Written By: Justin Case

------------ Disclaimer: This story is fiction; any similarity to real life is coincidental. This story contains sexual content, described in a graphic manner. If it is illegal for you to view this material you must leave this site. The author, his editor, and the web site publisher, accept no responsibility for the individual actions of the readers of this material. This story was written for educational purposes and the readers' enjoyment.


Words from the author: Hey guys, wassup? Notta, jus' chillin. I've missed my dawgs. I haven't been here in Netsville lately. Thank you all for your e-mails, instant messages, and most of all for your support. It has been a while since I wrote too. I am soooo sorry for taking soooo-ooo long, but here we are again. So let's get on with the story. As always e-mail me with your thoughts. The address is still the same Justin69SK@aol.com


I awoke in the morning, Tony at my side. I studied his angelic face. I watched his chest rise and fall with each breath he took. I placed my right hand on his belly and lightly touched my fingers to him. I ran my hand up his smooth chest and felt the warmth of his tender body on my fingertips. I couldn't help noticing how beautiful he was, how peaceful he seemed in his sleep. I rubbed my lips across his cheeks. I felt him stir against my touch. He rolled onto his side, so he was facing me, and put his arms around my waist. I felt so content.

"Mornin', Justin," Tony whispered, as he gently kissed my lips.

"Good morning, Tony," I answered and pulled him closer to me.

"Justin, you make me feel so good."

"You make me feel good too, Tony."

We stayed like that, our bodies close together, and both drifted back to sleep.

It was the beginning of our bond, one that would last. I can honestly say that now, looking back, although at the time, I was too young and inexperienced to know. All I knew then was I wanted to be with Tony. It felt so good to be treated the way he treated me, the innocence of it all. I felt satisfaction in making him happy too.

"TONY, JUSTIN!" The shrill sound of her voice woke me with a start. It was Tony's mother, calling us.

"Let's go... Breakfast," she continued calling.

I felt his body move against my own. He clung to me tightly, and pushed his pelvis toward me. I couldn't help but pull him closer to me; the intense feelings I felt were overwhelming. My body was on fire; I wanted to have release, yet I wanted to stay like that forever. My entire body was tingling with desire; my nipples and prick were erect. I grasped his buttocks in my hands, as I pulled him to me. I wanted to stay there; I didn't want to move. The comfort of feeling our bodies entwined was what I needed and what he seemed to want as well.

"Oh, I wish we could go somewhere alone.

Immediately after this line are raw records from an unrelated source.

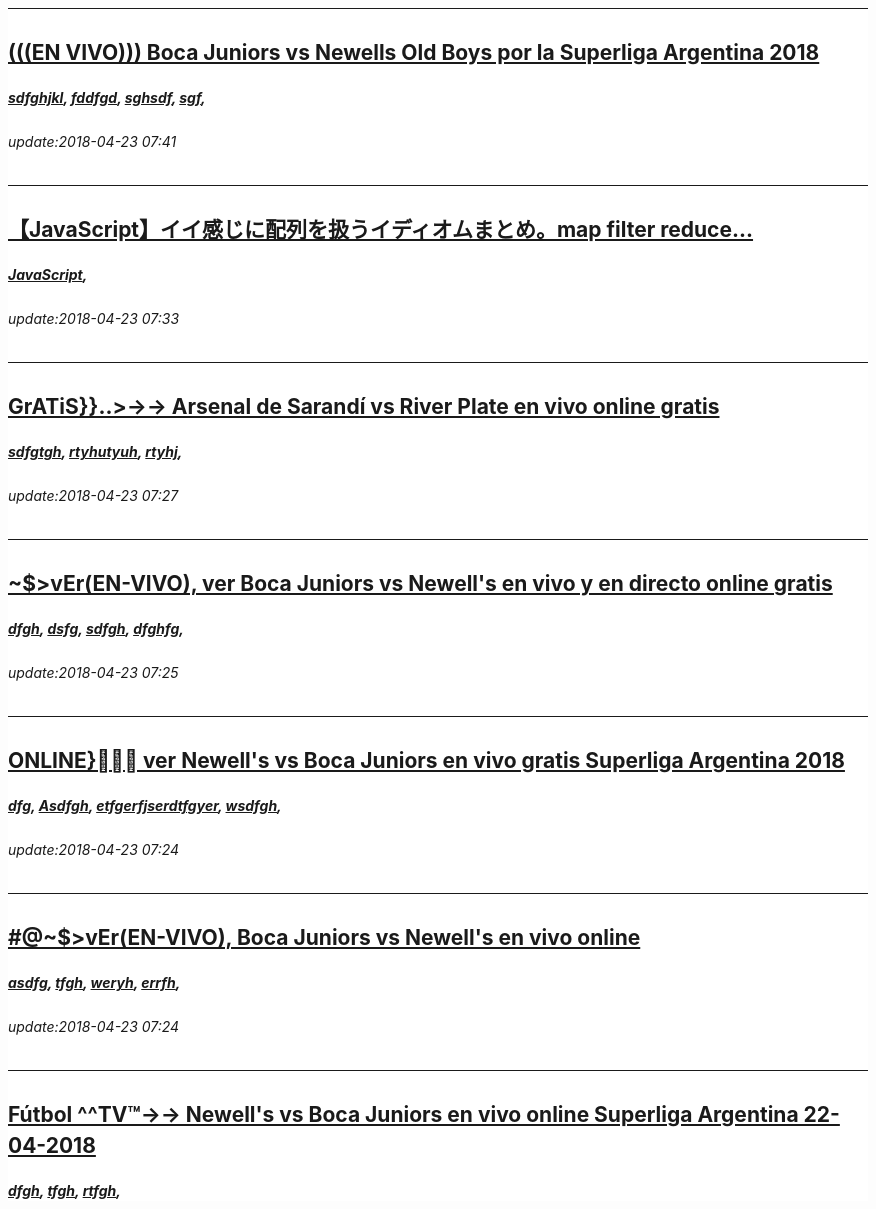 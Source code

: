 
---
## [(((EN VIVO))) Boca Juniors vs Newells Old Boys por la Superliga Argentina 2018](https://qiita.com/hegninardi/items/3f8d80a3d7a6671c4e77)
##### [sdfghjkl](https://qiita.com/tags/sdfghjkl), [fddfgd](https://qiita.com/tags/fddfgd), [sghsdf](https://qiita.com/tags/sghsdf), [sgf](https://qiita.com/tags/sgf), 
###### update:2018-04-23 07:41
---
## [【JavaScript】イイ感じに配列を扱うイディオムまとめ。map filter reduce... ](https://qiita.com/sanonosa/items/f348ce9a143d8f3a69d1)
##### [JavaScript](https://qiita.com/tags/JavaScript), 
###### update:2018-04-23 07:33
---
## [GrATiS}}..>→→ Arsenal de Sarandí vs River Plate en vivo online gratis](https://qiita.com/gameszone/items/f2a379242307a7fcdda5)
##### [sdfgtgh](https://qiita.com/tags/sdfgtgh), [rtyhutyuh](https://qiita.com/tags/rtyhutyuh), [rtyhj](https://qiita.com/tags/rtyhj), 
###### update:2018-04-23 07:27
---
## [~$>vEr(EN-VIVO), ver Boca Juniors vs Newell's en vivo y en directo online gratis](https://qiita.com/gameszone/items/aa1ad90a460d44cd2395)
##### [dfgh](https://qiita.com/tags/dfgh), [dsfg](https://qiita.com/tags/dsfg), [sdfgh](https://qiita.com/tags/sdfgh), [dfghfg](https://qiita.com/tags/dfghfg), 
###### update:2018-04-23 07:25
---
## [ONLINE} ver Newell's vs Boca Juniors en vivo gratis Superliga Argentina 2018](https://qiita.com/gameszone/items/5131efe93d334e405713)
##### [dfg](https://qiita.com/tags/dfg), [Asdfgh](https://qiita.com/tags/Asdfgh), [etfgerfjserdtfgyer](https://qiita.com/tags/etfgerfjserdtfgyer), [wsdfgh](https://qiita.com/tags/wsdfgh), 
###### update:2018-04-23 07:24
---
## [#@~$>vEr(EN-VIVO), Boca Juniors vs Newell's en vivo online](https://qiita.com/gameszone/items/7a16cc55f4e8e0c0e8af)
##### [asdfg](https://qiita.com/tags/asdfg), [tfgh](https://qiita.com/tags/tfgh), [weryh](https://qiita.com/tags/weryh), [errfh](https://qiita.com/tags/errfh), 
###### update:2018-04-23 07:24
---
## [Fútbol ^^TV™→→ Newell's vs Boca Juniors en vivo online Superliga Argentina 22-04-2018](https://qiita.com/gameszone/items/08b4d70929b4b7ebfe2f)
##### [dfgh](https://qiita.com/tags/dfgh), [tfgh](https://qiita.com/tags/tfgh), [rtfgh](https://qiita.com/tags/rtfgh),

Just you and I," Tony said to me, as he looked into my eyes, with those big brown eyes with the long lashes that were so perfect.

I didn't respond verbally, I just looked back into his eyes. I began to feel tears form in my eyes; my nose began to run. I don't know why, but I felt something I can't explain. I just knew that these feelings I was having were not supposed to be normal, according to what I had been taught. Yet I couldn't stop them.

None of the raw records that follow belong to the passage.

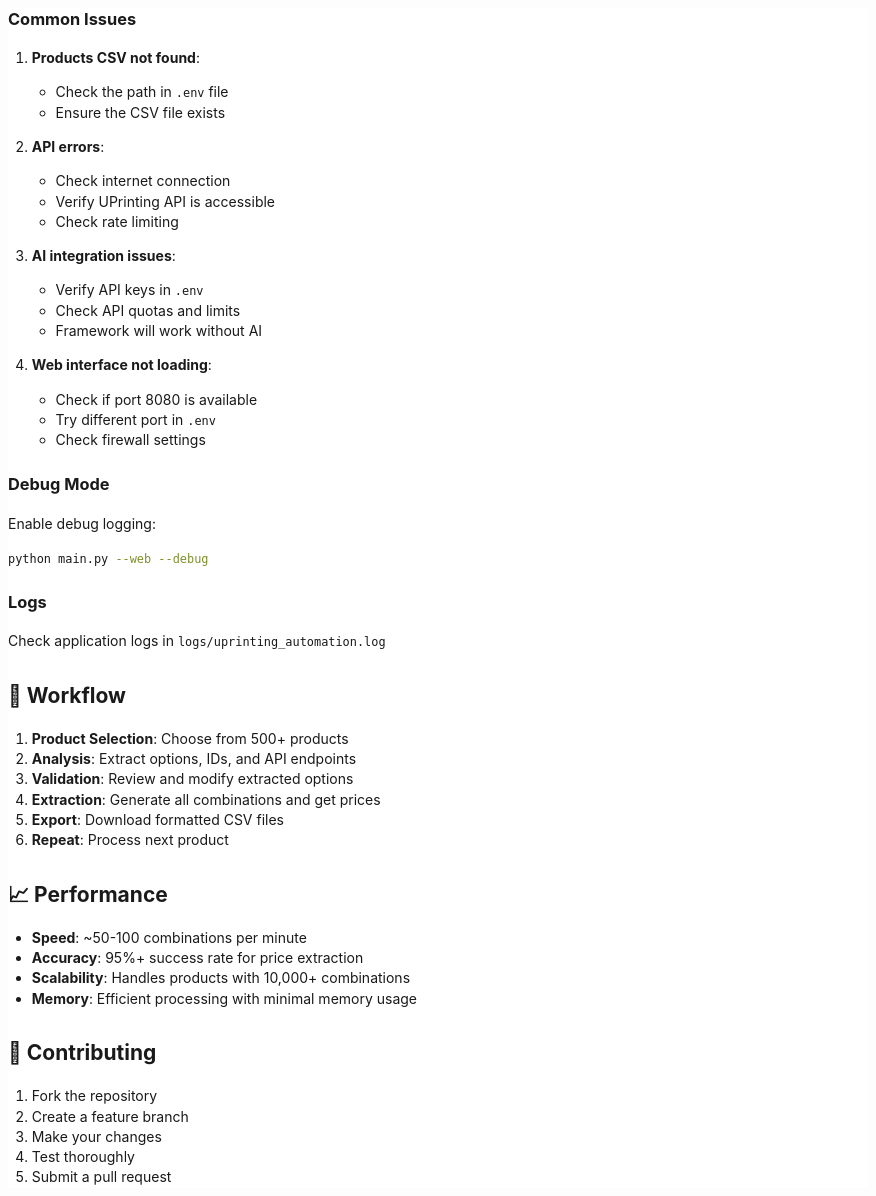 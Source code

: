 ### Common Issues

1. **Products CSV not found**:
   - Check the path in `.env` file
   - Ensure the CSV file exists

2. **API errors**:
   - Check internet connection
   - Verify UPrinting API is accessible
   - Check rate limiting

3. **AI integration issues**:
   - Verify API keys in `.env`
   - Check API quotas and limits
   - Framework will work without AI

4. **Web interface not loading**:
   - Check if port 8080 is available
   - Try different port in `.env`
   - Check firewall settings

### Debug Mode

Enable debug logging:
```bash
python main.py --web --debug
```

### Logs

Check application logs in `logs/uprinting_automation.log`

## 🔄 Workflow

1. **Product Selection**: Choose from 500+ products
2. **Analysis**: Extract options, IDs, and API endpoints
3. **Validation**: Review and modify extracted options
4. **Extraction**: Generate all combinations and get prices
5. **Export**: Download formatted CSV files
6. **Repeat**: Process next product

## 📈 Performance

- **Speed**: ~50-100 combinations per minute
- **Accuracy**: 95%+ success rate for price extraction
- **Scalability**: Handles products with 10,000+ combinations
- **Memory**: Efficient processing with minimal memory usage

## 🤝 Contributing

1. Fork the repository
2. Create a feature branch
3. Make your changes
4. Test thoroughly
5. Submit a pull request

"Justin, are you ok?" I heard him, but felt like I was somewhere far away.

"BOYS, come on." The yell came again from downstairs.

Tony threw back the blankets. I felt shivers as the warmth of the covers flew back from my body. My penis was erect and already wet with the clear fluids that come before I ejaculate. Tony looked at my cock with excitement. He moved his head down and placed his mouth on me. I felt his tongue swirl around my boner. I felt the warm saliva as he sucked me into his mouth. I couldn't help myself, I came. My legs tensed, my balls tightened, and I spewed my seed into his mouth. He swallowed me. I felt guilt and shame. I wished I hadn't let him do it. I wanted him to do it, until I came, then I felt remorse.

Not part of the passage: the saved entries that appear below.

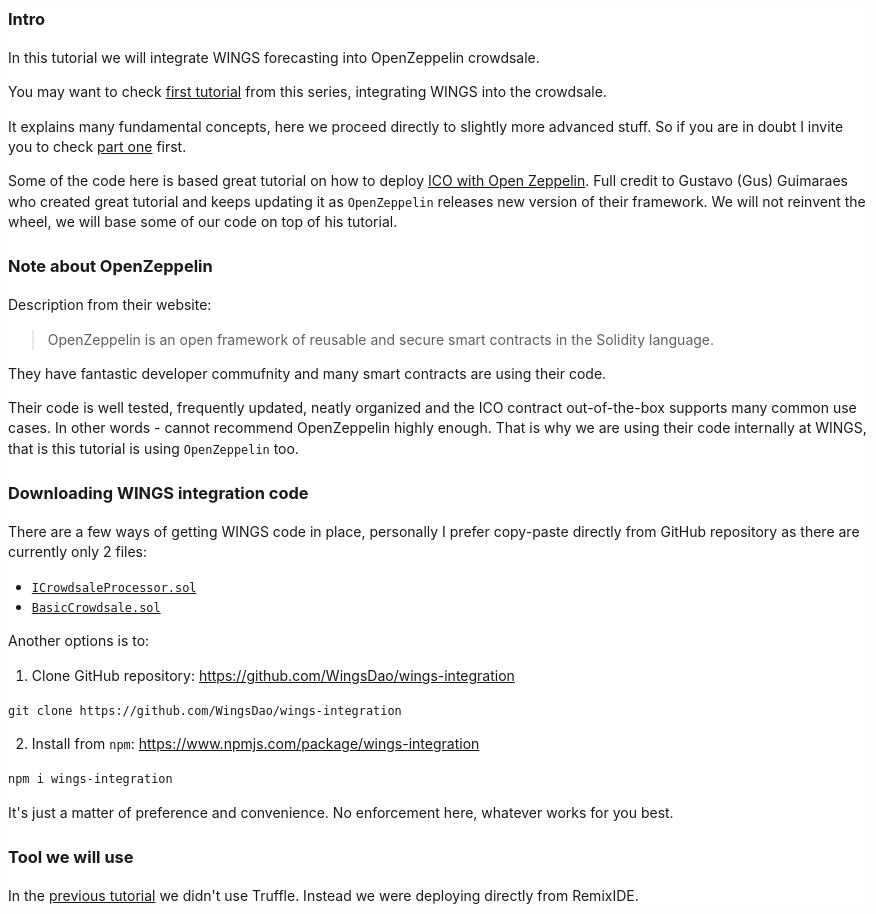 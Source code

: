 ﻿### Intro

In this tutorial we will integrate WINGS forecasting into OpenZeppelin crowdsale.

You may want to check [first tutorial](https://github.com/stefek99/wings-integration/blob/master/tutorial/) from this series, integrating WINGS into the crowdsale.

It explains many fundamental concepts, here we proceed directly to slightly more advanced stuff. So if you are in doubt I invite you to check [part one](https://github.com/stefek99/wings-integration/blob/master/tutorial/) first.

Some of the code here is based great tutorial on how to deploy [ICO with Open Zeppelin](https://blog.zeppelin.solutions/how-to-create-token-and-initial-coin-offering-contracts-using-truffle-openzeppelin-1b7a5dae99b6). Full credit to Gustavo (Gus) Guimaraes who created great tutorial and keeps updating it as `OpenZeppelin` releases new version of their framework. We will not reinvent the wheel, we will base some of our code on top of his tutorial. 


### Note about OpenZeppelin

Description from their website:

> OpenZeppelin is an open framework of reusable and secure smart contracts in the Solidity language.

They have fantastic developer commufnity and many smart contracts are using their code.

Their code is well tested, frequently updated, neatly organized and the ICO contract out-of-the-box supports many common use cases. In other words - cannot recommend OpenZeppelin highly enough. That is why we are using their code internally at WINGS, that is this tutorial is using `OpenZeppelin` too.


### Downloading WINGS integration code

There are a few ways of getting WINGS code in place, personally I prefer copy-paste directly from GitHub repository as there are currently only 2 files:

* [`ICrowdsaleProcessor.sol`](https://github.com/WingsDao/wings-integration/blob/master/contracts/interfaces/ICrowdsaleProcessor.sol)
* [`BasicCrowdsale.sol`](https://github.com/WingsDao/wings-integration/blob/master/contracts/BasicCrowdsale.sol) 

Another options is to:

1. Clone GitHub repository: https://github.com/WingsDao/wings-integration

`git clone https://github.com/WingsDao/wings-integration`

2. Install from `npm`: https://www.npmjs.com/package/wings-integration

`npm i wings-integration`

It's just a matter of preference and convenience. No enforcement here, whatever works for you best.


### Tool we will use

In the [previous tutorial](https://github.com/stefek99/wings-integration/blob/master/tutorial/) we didn't use Truffle. Instead we were deploying directly from RemixIDE.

"MMM, that tastes good. I want to do it again," Tony said, as he looked up at me.

I pushed him away. I felt so bad. I couldn't shake the feelings of guilt and shame; they came immediately after my orgasm. I didn't understand it, how could I have wanted him so much until I climaxed? Only to feel shame for our actions, after?

We ate breakfast with his mother and Joann. The entire time I felt guilty. I was scared of what Tony and I had done. I didn't know why I was the way I was. Apparently, it didn't bother him; he acted as nothing had happened at all. Actually, he became more obvious with his feelings toward me. He insisted on sitting right next to me while we ate breakfast, he even put his hand on my leg while we sat there eating. He didn't seem to feel any shame. Why did I?

"Hey, Justin, you want to go to the mall or something?" I heard him ask me.

"Umm, no... I have to go home. My mom wants me to finish my homework...I'm not doing well in Science," I explained. It wasn't entirely true. I just didn't feel comfortable; I needed to be alone.

"I'll take you home, after we clean up," came his mother's voice.

"Ok," was all I said.

When I got back to my house I went straight to my bedroom. I couldn't shake the guilt; I couldn't escape my feelings. What if Tony told his mother, I wondered? What would happen? I stayed in my bedroom for the rest of the day.

It was a few days later before I talked to Tony. I mean, he kept calling me on the telephone; my excuses not to see him were lame, so we didn't spend a lot of time together. I couldn't help being drawn to him; he attracted me like a magnet. Some of the time I wanted to be with him, but other times I felt shame. He finally came over to my house. My thoughts were all jumbled. What could I do? He was there and so was I.

"Justin, is everything all right? I mean, you seem to be too busy for me," Tony said, as he sat in my bedroom. All I could see was his big brown eyes, batting those extremely long eyelashes at me.

"Yeah, I just have lots to do with school and everything," I meekly replied. We sat next to each other on my bed. I couldn't hear anyone else in the house, although I knew both my half-brothers were home.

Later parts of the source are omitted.